Si doveva intervenire a monte.

"È stata una legge piccola piccola; noi lo dicemmo subito al ministro Orlando. La misura va a colpire l’ultima ruota del carro, ovvero le persone – rom, immigrati,disoccupati – che materialmente appiccano i roghi nelle campagne, ma lascia impuniti i mandanti. Insomma, la legge non ha risolto quasi niente. C’è questo abbraccio mortale tra Camorra, imprenditoria disonesta e una politica collusa, corrotta e ignava che non ha voluto fare niente. La fabbrica che produce – in nero – scarpe, borse e tessuti continuerà, per risparmiare sullo smaltimento dei rifiuti, a interrare o a bruciare gli scarti".

Per quanto riguarda invece la mappatura dei terreni, a che punto siamo?

"Si sta andando avanti isolando alcune zone, ma di volta in volte ne escono di nuovi".

Un esempio?

"Alle falde del Vesuvio, ad Ercolano. Alcuni miei confratelli – Don Marco Ricci e Don Giorgio Pisano – hanno invitato dall’altare i loro fedeli a rivelare loro, nel segreto della confessione, qualsiasi cosa sapessero. Bene, hanno ricevuto alcune confidenze e la Guardia Forestale è andata a scavare in un sito sul Vesuvio indicato dai fedeli: sono saltati fuori almeno cento fusti che purtroppo avevano già inquinato il terreno con i loro veleni".

La gente ha paura di ritorsioni.

"È normale, c’è di mezzo la Camorra, ma non solo. Quando penso alla paura mi vengono in mente le parole di Raffaele Cantone: tra un camorrista e un colletto bianco è più facile difendersi dal primo".

Lei combatte tutti i giorni. Sente lo Stato al suo fianco o dall’altra parte della barricata?

"È un discorso di uomini. Alcuni uomini di Stato sono impegnati e sono grandi persone, altri lo sono meno e altri ancora – come vediamo in televisione tutti i giorni – scendono a patti scellerati con queste associazioni terrificanti".

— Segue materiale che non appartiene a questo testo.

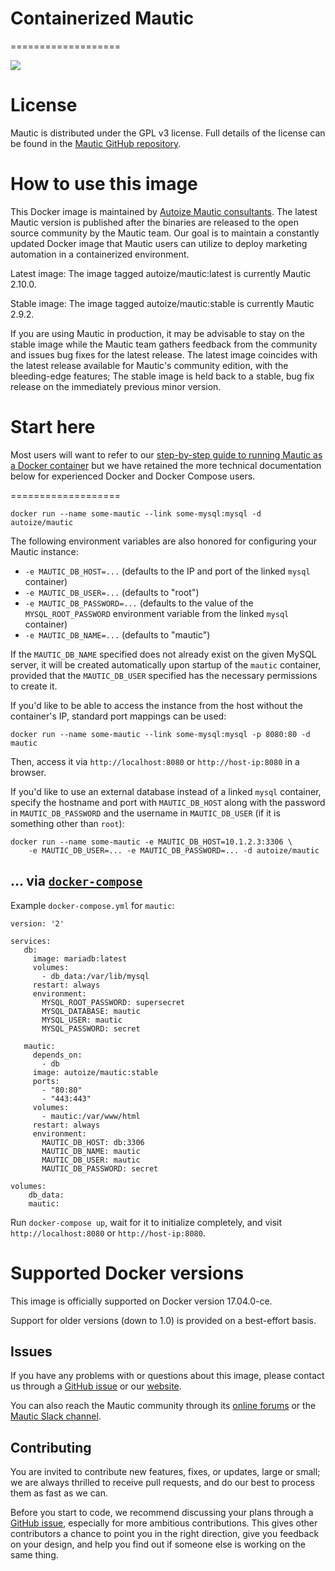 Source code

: # Containerized Mautic

===================

<img src="https://www.mautic.org/media/images/github_readme.png" />

# License

Mautic is distributed under the GPL v3 license. Full details of the license can be found in the [Mautic GitHub repository](https://github.com/mautic/mautic/blob/staging/LICENSE.txt).

# How to use this image

This Docker image is maintained by [Autoize Mautic consultants](https://autoize.com). The latest Mautic version is published after the binaries are released to the open source community by the Mautic team. Our goal is to maintain a constantly updated Docker image that Mautic users can utilize to deploy marketing automation in a containerized environment.

Latest image: The image tagged autoize/mautic:latest is currently Mautic 2.10.0.

Stable image: The image tagged autoize/mautic:stable is currently Mautic 2.9.2.

If you are using Mautic in production, it may be advisable to stay on the stable image while the Mautic team gathers feedback from the community and issues bug fixes for the latest release. The latest image coincides with the latest release available for Mautic's community edition, with the bleeding-edge features; The stable image is held back to a stable, bug fix release on the immediately previous minor version. 

# Start here
Most users will want to refer to our [step-by-step guide to running Mautic as a Docker container](https://autoize.com/run-mautic-as-a-docker-container/) but we have retained the more technical documentation below for experienced Docker and Docker Compose users.

===================

	docker run --name some-mautic --link some-mysql:mysql -d autoize/mautic

The following environment variables are also honored for configuring your Mautic instance:

-	`-e MAUTIC_DB_HOST=...` (defaults to the IP and port of the linked `mysql` container)
-	`-e MAUTIC_DB_USER=...` (defaults to "root")
-	`-e MAUTIC_DB_PASSWORD=...` (defaults to the value of the `MYSQL_ROOT_PASSWORD` environment variable from the linked `mysql` container)
-	`-e MAUTIC_DB_NAME=...` (defaults to "mautic")

If the `MAUTIC_DB_NAME` specified does not already exist on the given MySQL server, it will be created automatically upon startup of the `mautic` container, provided that the `MAUTIC_DB_USER` specified has the necessary permissions to create it.

If you'd like to be able to access the instance from the host without the container's IP, standard port mappings can be used:

	docker run --name some-mautic --link some-mysql:mysql -p 8080:80 -d mautic

Then, access it via `http://localhost:8080` or `http://host-ip:8080` in a browser.

If you'd like to use an external database instead of a linked `mysql` container, specify the hostname and port with `MAUTIC_DB_HOST` along with the password in `MAUTIC_DB_PASSWORD` and the username in `MAUTIC_DB_USER` (if it is something other than `root`):

	docker run --name some-mautic -e MAUTIC_DB_HOST=10.1.2.3:3306 \
	    -e MAUTIC_DB_USER=... -e MAUTIC_DB_PASSWORD=... -d autoize/mautic

## ... via [`docker-compose`](https://github.com/docker/compose)

Example `docker-compose.yml` for `mautic`:

	version: '2'

	services:
	   db:
	     image: mariadb:latest
	     volumes:
	       - db_data:/var/lib/mysql
	     restart: always
	     environment:
	       MYSQL_ROOT_PASSWORD: supersecret
	       MYSQL_DATABASE: mautic
	       MYSQL_USER: mautic
	       MYSQL_PASSWORD: secret

	   mautic:
	     depends_on:
	       - db
	     image: autoize/mautic:stable
	     ports:
	       - "80:80"
	       - "443:443"
	     volumes:
	       - mautic:/var/www/html
	     restart: always
	     environment:
	       MAUTIC_DB_HOST: db:3306
	       MAUTIC_DB_NAME: mautic
	       MAUTIC_DB_USER: mautic
	       MAUTIC_DB_PASSWORD: secret

	volumes:
	    db_data:
	    mautic:

Run `docker-compose up`, wait for it to initialize completely, and visit `http://localhost:8080` or `http://host-ip:8080`.

# Supported Docker versions

This image is officially supported on Docker version 17.04.0-ce.

Support for older versions (down to 1.0) is provided on a best-effort basis.

## Issues

If you have any problems with or questions about this image, please contact us through a [GitHub issue](https://github.com/autoize/containerized-mautic/issues) or our [website](https://autoize.com/contact/).

You can also reach the Mautic community through its [online forums](https://www.mautic.org/community/) or the [Mautic Slack channel](https://www.mautic.org/slack/).

## Contributing

You are invited to contribute new features, fixes, or updates, large or small; we are always thrilled to receive pull requests, and do our best to process them as fast as we can.

Before you start to code, we recommend discussing your plans through a [GitHub issue](https://github.com/autoize/containerized-mautic/issues), especially for more ambitious contributions. This gives other contributors a chance to point you in the right direction, give you feedback on your design, and help you find out if someone else is working on the same thing.
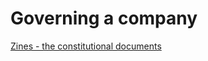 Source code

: # Governing a company
[Zines - the constitutional documents](https://koolaidfactory.com/zines/the-constitutional-documents-issue/) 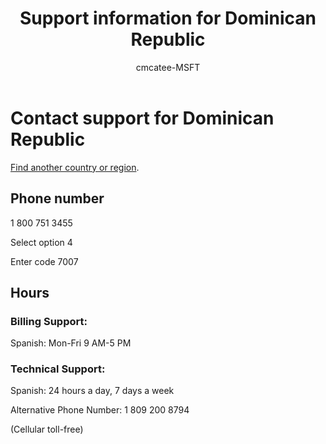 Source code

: ﻿---                                
title: Support information for Dominican Republic
author: cmcatee-MSFT
ms.author: cmcatee
manager: mnirkhe
audience: Admin
ms.topic: reference
ms.service: o365-administration
ms.collection: Adm_Support
localization_priority: Priority
description: Learn how to contact support for your country or region.
ROBOTS: NOINDEX, NOFOLLOW
---

# Contact support for Dominican Republic

[Find another country or region](../contact-support-for-business-products.md).

## Phone number
1 800 751 3455

Select option 4

Enter code 7007

## Hours
### Billing Support:

Spanish: Mon-Fri 9 AM-5 PM

### Technical Support:

Spanish: 24 hours a day, 7 days a week

Alternative Phone Number: 1 809 200 8794

(Cellular toll-free) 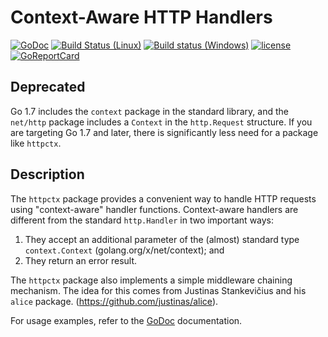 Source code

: # Context-Aware HTTP Handlers

[![GoDoc](https://godoc.org/github.com/spkg/httpctx?status.svg)](https://godoc.org/github.com/spkg/httpctx)
[![Build Status (Linux)](https://travis-ci.org/spkg/httpctx.svg?branch=master)](https://travis-ci.org/spkg/httpctx)
[![Build status (Windows)](https://ci.appveyor.com/api/projects/status/ml1i0l55x0lkw8u6?svg=true)](https://ci.appveyor.com/project/jjeffery/httpctx)
[![license](http://img.shields.io/badge/license-MIT-green.svg?style=flat)](https://raw.githubusercontent.com/spkg/httpctx/master/license.txt)
[![GoReportCard](https://goreportcard.com/badge/github.com/spkg/httpctx)](https://goreportcard.com/report/github.com/spkg/httpctx)

## Deprecated
Go 1.7 includes the `context` package in the standard library, and the `net/http` package includes a  `Context` in the `http.Request` structure. If you are targeting Go 1.7 and later, there is significantly less need for a package like `httpctx`.

## Description
The `httpctx` package provides a convenient way to handle HTTP requests
using "context-aware" handler functions. Context-aware handlers
are different from the standard `http.Handler` in two important ways:

1. They accept an additional parameter of the (almost) standard type `context.Context`
(golang.org/x/net/context); and
2. They return an error result.

The `httpctx` package also implements a simple middleware chaining mechanism. The idea
for this comes from Justinas Stankevičius and his `alice` package. (https://github.com/justinas/alice).

For usage examples, refer to the [GoDoc](https://godoc.org/github.com/spkg/httpctx) documentation.
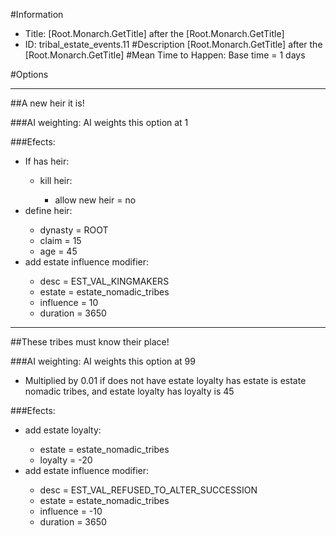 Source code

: #Information
 - Title: [Root.Monarch.GetTitle] after the [Root.Monarch.GetTitle]
 - ID: tribal_estate_events.11
#Description
[Root.Monarch.GetTitle] after the [Root.Monarch.GetTitle]
#Mean Time to Happen:
Base time = 1 days

#Options

___
##A new heir it is!

###AI weighting:
AI weights this option at 1


###Efects:<ul><li>If has heir:</li><ul><li>kill heir:</li><ul><li>allow new heir = no</li></ul></ul><li>define heir:</li><ul><li>dynasty = ROOT</li><li>claim = 15</li><li>age = 45</li></ul><li>add estate influence modifier:</li><ul><li>desc = EST_VAL_KINGMAKERS</li><li>estate = estate_nomadic_tribes</li><li>influence = 10</li><li>duration = 3650</li></ul></ul>

___
##These tribes must know their place!

###AI weighting:
AI weights this option at 99
 - Multiplied by 0.01 if does not have estate loyalty has estate is estate nomadic tribes, and estate loyalty has loyalty is 45


###Efects:<ul><li>add estate loyalty:</li><ul><li>estate = estate_nomadic_tribes</li><li>loyalty = -20</li></ul><li>add estate influence modifier:</li><ul><li>desc = EST_VAL_REFUSED_TO_ALTER_SUCCESSION</li><li>estate = estate_nomadic_tribes</li><li>influence = -10</li><li>duration = 3650</li></ul></ul>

Lo Stato non c’è (abbastanza).

"Le faccio un esempio. L’anno corso, come misura straordinaria, ci hanno inviato i militari, ma noi non li volevamo: la nostra richiesta fu quella di potenziare in maniera perenne le forze dell’ordine presenti sul territorio. Niente da fare e così l’italiano medio si sveglia il mattino e viene a sapere che in Campania è stato mandato l’esercito per affrontare e risolvere magicamente l’emergenza. Sarebbero dovuti arrivare mille militari per due anni; ecco, l’italiano medio forse non sa che quei mille si sono ridotti a cento, per soli 12 mesi, per di più divisi tra Napoli e Caserta: sedici o diciassette ragazzi a turno cosa possono fare in un territorio così esteso e così problematico? A fine anno se ne andranno e con grande sofferenza devo dire che non sono serviti proprio a niente".

Vi sentite abbandonati?

"Ci arrivano risposte-non risposte come quella. E io allora mi chiedo: perché lo fanno?"

Quanto è forte la delusione?

"Non abbiamo tempo per pensarci. Noi lottiamo e combattiamo tutti i giorni, a partire dalle scuole, dai nostri ragazzi."

Le morti non si fermano e anche lei ha perso un fratello per una leucemia.

"Sono tantissime. Il direttore del cimitero di Caivano racconta che ogni anno arrivano circa trecento salme: il 70% di sono morti di cancro. È una percentuale immensa, crudele. La terra avvelenata avvelena i suoi figli, o attraverso la diossina che si respira nell’aria o con l’acqua inquinata delle falde. Papa Francesco lo ha detto con grande chiarezza: Dio perdona sempre, l’uomo qualche volta, la natura non perdona mai".

Morti che sporcano di sangue le mani dello Stato?

"Mi sono scambiato delle lettere con il Presidente della Repubblica: l’ho invitato, prima della dimissioni, a venire in questa terra, che è la sua. Come ultimo atto del suo nobile mandato spero che venga qua a stringere la mano a queste persone e a chiedere loro perdono, non a nome personale ma a nome di ciò che rappresenta. Sono tutte vittime innocenti dell’Ecomafia".

È ormai troppo tardi o la speranza, in quest’inferno, rimane viva?

"Ho scritto un libro “Non aspettiamo l’Apocalisse” con Marco Demarco.

Io voglio arrivare prima della fine; mi riferisco alle parole del Giovanni Balestri, che ha prospettato il peggio per il 2064, quando il percolato avrà raggiunto la falda acquifera profonda tra Napoli e Caserta. Non rimaniamo con le mani in mano".